The present demolition of the old Hanley bus station and its adjacent shopping precinct marks the demise of one of the less-loved areas of our city centre.

Yet it was constructed as part of the council’s vision for an improved infrastructure in Hanley – a development intended to make the town work better.

As early as December 1963, the local press reported on a scheme for a bus station that would effectively transform a six-acre site bounded by Old Hall Street, Lichfield Street, Birch Terrace and Charles Street.

Picture shows Hanley shopping centre and bus station

The plans also embraced new shops overlooking Old Hall Street. The council envisaged that the bus station would remove traffic congestion in the city centre, which was partly being caused by bus stopping places.

Ultimately, the bus station opened in the early 1970s. The adjacent shopping centre was more functional than pretty, but over the years it was to offer a number of shops that added to Hanley’s retail range.

A 1970s photograph shows the precinct and one of its larger shop premises – Cadman’s – which had once traded in the City Arcade.

This retailer sold record players and radiograms as well as radios, televisions and other equipment.

Mention should be made here of the nightclub that once occupied the first floor of the shopping centre.

The Penny Farthing, opened by Stoke City star Eddie Clamp and later known as Chico’s, once had a membership of 3,000.

In 2010, Sentinel letter-writer and former clubber J M Burke, of Abbey Hulton, recalled: “Back then you could park on the bus station late at night, with it being so close. One night, I remember coming out of the nightclub, jumping into my car, driving all the way home to Abbey Hulton, and then, to my horror, realising it was not my car.

“Somebody had parked an identical car next to mine!”

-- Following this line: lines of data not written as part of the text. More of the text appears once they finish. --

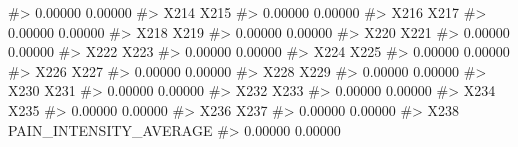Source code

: \documentclass[
  letterpaper,
]{krantz}
\makeatletter
\newenvironment{Shaded}{\begin{snugshade}}{\end{snugshade}}
\newcommand{\CommentTok}[1]{\textcolor[rgb]{0.37,0.37,0.37}{#1}}
\newenvironment{kframe}{%
\medskip{}
\setlength{\fboxsep}{.8em}
 \def\at@end@of@kframe{}%
 \ifinner\ifhmode%
  \def\at@end@of@kframe{\end{minipage}}%
  \begin{minipage}{\columnwidth}%
 \fi\fi%
 \def\FrameCommand##1{\hskip\@totalleftmargin \hskip-\fboxsep
 \colorbox{shadecolor}{##1}\hskip-\fboxsep
     \hskip-\linewidth \hskip-\@totalleftmargin \hskip\columnwidth}%
 \MakeFramed {\advance\hsize-\width
   \@totalleftmargin\z@ \linewidth\hsize
   \@setminipage}}%
 {\par\unskip\endMakeFramed%
 \at@end@of@kframe}
\renewenvironment{Shaded}{\begin{kframe}}{\end{kframe}}
\makeatother
\begin{document}
\begin{Shaded}
\begin{Highlighting}[]
\CommentTok{\#\textgreater{}                          0.00000                          0.00000 }
\CommentTok{\#\textgreater{}                             X214                             X215 }
\CommentTok{\#\textgreater{}                          0.00000                          0.00000 }
\CommentTok{\#\textgreater{}                             X216                             X217 }
\CommentTok{\#\textgreater{}                          0.00000                          0.00000 }
\CommentTok{\#\textgreater{}                             X218                             X219 }
\CommentTok{\#\textgreater{}                          0.00000                          0.00000 }
\CommentTok{\#\textgreater{}                             X220                             X221 }
\CommentTok{\#\textgreater{}                          0.00000                          0.00000 }
\CommentTok{\#\textgreater{}                             X222                             X223 }
\CommentTok{\#\textgreater{}                          0.00000                          0.00000 }
\CommentTok{\#\textgreater{}                             X224                             X225 }
\CommentTok{\#\textgreater{}                          0.00000                          0.00000 }
\CommentTok{\#\textgreater{}                             X226                             X227 }
\CommentTok{\#\textgreater{}                          0.00000                          0.00000 }
\CommentTok{\#\textgreater{}                             X228                             X229 }
\CommentTok{\#\textgreater{}                          0.00000                          0.00000 }
\CommentTok{\#\textgreater{}                             X230                             X231 }
\CommentTok{\#\textgreater{}                          0.00000                          0.00000 }
\CommentTok{\#\textgreater{}                             X232                             X233 }
\CommentTok{\#\textgreater{}                          0.00000                          0.00000 }
\CommentTok{\#\textgreater{}                             X234                             X235 }
\CommentTok{\#\textgreater{}                          0.00000                          0.00000 }
\CommentTok{\#\textgreater{}                             X236                             X237 }
\CommentTok{\#\textgreater{}                          0.00000                          0.00000 }
\CommentTok{\#\textgreater{}                             X238           PAIN\_INTENSITY\_AVERAGE }
\CommentTok{\#\textgreater{}                          0.00000                          0.00000 }

\end{Highlighting}
\end{Shaded}
\end{document}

Inside the now demolished Hanley Shopping Centre

Other shops that readers may recall include Bewise, Cursor, Jessops the photographic equipment specialists, Pronuptia the bridal shop, Tandy the electrical shop, and Mr. Big, which eventually left after 21 years of a 25-year lease.

Stoke-on-Trent City Council, always conscious of the image that its central bus station was creating, had at least approved a £98,000 facelift in 1990.

Perhaps it was like trying to make a silk purse out of a sow’s ear, for as historian Steve Birks states on his website, the bus station was said in 2010 to be ‘a contender for grimmest building in the Midlands’.

He added: “Most poignant of Hanley’s buildings, at its centre is an arcade of faintly Moorish precast concrete arches that connect one board-shuttered parade of shops from another, wanly light-hearted and jaunty, but unloved and desperate.”

Plans to regenerate the entire site were announced in 2008 when the city council’s working partnership with developer Realis Estates envisaged City Sentral – an intended £350 million shopping hub.

Sundry factors stymied this grand plan, including nationwide austerity, radical changes in the retail landscape and – I would like to think – those pesky campaigners who wished to retain the nearby Coachmakers Arms pub, which was earmarked for demolition.

Weekend Sentinel columnist Mervyn Edwards

Nevertheless, the rather dated bus station had been gasping for redevelopment for years.

The public toilets were uninviting and bleak, and on occasions a magnet for unsavoury characters.

It seemed totally inappropriate when, in 2015, film producers used part of the derelict bus station as a post-apocalyptic backdrop for the filming of the zombie science fiction thriller She Who Brings Gifts.

Some local people, upon examining the film footage of the old bus station, harrumphed that they had barely noticed any difference.

The theme of Hanley as a desolate place was picked up by one Sentinel letter-writer in December, 2016.

“Our city centre is on its knees and is begging to be put out of its misery,” lamented Darren Meadowcroft of Hanley, “with its ugly buildings, cheap looking shops, beggars, drunks and the rat-run of pubs that attract people who look like extras from Benefits Street.”

As part of the intended improvements, the concrete bridge which spanned the entrance to the bus station – seen as a grimy carbuncle unlikely to impress visitors to the city centre – was demolished in 2010.

Whatever the future holds for the site, it can only be a conspicuous improvement.